◆ Required work:
Copy exactly, and only, the lines that start at the line containing "setup their Macs" and end at the last line of the material below.

- - -

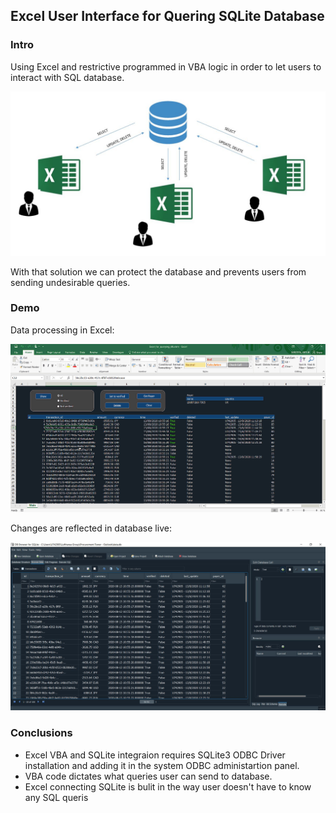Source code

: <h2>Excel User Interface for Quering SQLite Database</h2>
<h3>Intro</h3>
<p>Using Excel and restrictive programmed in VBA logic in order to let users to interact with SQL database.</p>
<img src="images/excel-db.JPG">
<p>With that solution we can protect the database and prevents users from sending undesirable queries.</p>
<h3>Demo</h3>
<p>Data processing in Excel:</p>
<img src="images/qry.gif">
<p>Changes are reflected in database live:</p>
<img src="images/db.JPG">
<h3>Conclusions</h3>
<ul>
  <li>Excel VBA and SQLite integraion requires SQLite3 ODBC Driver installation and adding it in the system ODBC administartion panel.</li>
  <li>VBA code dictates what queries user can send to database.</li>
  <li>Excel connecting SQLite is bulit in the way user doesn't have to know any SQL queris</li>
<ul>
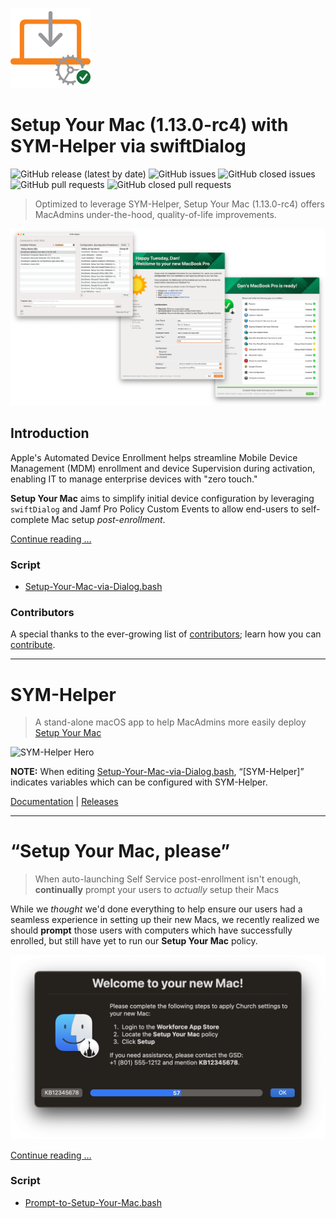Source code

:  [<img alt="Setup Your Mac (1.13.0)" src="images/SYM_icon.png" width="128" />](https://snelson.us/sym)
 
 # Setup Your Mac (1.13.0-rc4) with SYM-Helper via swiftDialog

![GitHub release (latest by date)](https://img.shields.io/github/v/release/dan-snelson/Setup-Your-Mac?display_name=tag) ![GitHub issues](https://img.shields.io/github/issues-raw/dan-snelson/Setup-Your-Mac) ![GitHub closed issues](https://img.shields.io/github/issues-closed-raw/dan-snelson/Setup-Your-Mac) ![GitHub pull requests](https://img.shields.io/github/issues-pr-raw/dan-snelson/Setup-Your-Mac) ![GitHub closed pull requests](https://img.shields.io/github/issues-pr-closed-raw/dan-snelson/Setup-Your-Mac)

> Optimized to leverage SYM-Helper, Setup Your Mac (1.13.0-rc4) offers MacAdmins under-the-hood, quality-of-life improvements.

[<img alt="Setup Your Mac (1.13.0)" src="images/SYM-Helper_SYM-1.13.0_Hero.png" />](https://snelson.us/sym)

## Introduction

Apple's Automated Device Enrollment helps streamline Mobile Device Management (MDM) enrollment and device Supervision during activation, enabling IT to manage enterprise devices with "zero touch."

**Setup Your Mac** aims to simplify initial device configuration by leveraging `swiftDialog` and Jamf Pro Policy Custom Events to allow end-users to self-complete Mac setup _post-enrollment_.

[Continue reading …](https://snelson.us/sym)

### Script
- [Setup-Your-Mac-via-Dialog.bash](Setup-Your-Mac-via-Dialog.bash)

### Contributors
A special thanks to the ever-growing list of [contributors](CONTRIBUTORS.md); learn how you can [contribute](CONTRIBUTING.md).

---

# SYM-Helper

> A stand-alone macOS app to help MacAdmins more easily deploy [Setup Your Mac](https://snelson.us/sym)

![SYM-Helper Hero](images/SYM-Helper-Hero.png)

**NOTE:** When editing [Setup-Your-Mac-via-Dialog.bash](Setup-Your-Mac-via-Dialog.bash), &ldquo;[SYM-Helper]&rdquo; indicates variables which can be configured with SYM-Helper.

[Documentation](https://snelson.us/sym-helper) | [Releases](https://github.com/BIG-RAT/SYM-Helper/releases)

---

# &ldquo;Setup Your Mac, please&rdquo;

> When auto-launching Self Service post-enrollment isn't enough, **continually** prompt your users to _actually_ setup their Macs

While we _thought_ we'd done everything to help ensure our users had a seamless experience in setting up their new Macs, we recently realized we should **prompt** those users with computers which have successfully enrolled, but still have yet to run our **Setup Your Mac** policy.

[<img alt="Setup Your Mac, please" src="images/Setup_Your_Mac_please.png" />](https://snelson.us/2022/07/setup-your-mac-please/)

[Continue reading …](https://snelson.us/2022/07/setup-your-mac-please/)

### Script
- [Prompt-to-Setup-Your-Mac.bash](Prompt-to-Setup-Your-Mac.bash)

- - -

◆ Task output:
> When auto-launching Self Service post-enrollment isn't enough, **continually** prompt your users to _actually_ setup their Macs

While we _thought_ we'd done everything to help ensure our users had a seamless experience in setting up their new Macs, we recently realized we should **prompt** those users with computers which have successfully enrolled, but still have yet to run our **Setup Your Mac** policy.

[<img alt="Setup Your Mac, please" src="images/Setup_Your_Mac_please.png" />](https://snelson.us/2022/07/setup-your-mac-please/)

[Continue reading …](https://snelson.us/2022/07/setup-your-mac-please/)

### Script
- [Prompt-to-Setup-Your-Mac.bash](Prompt-to-Setup-Your-Mac.bash)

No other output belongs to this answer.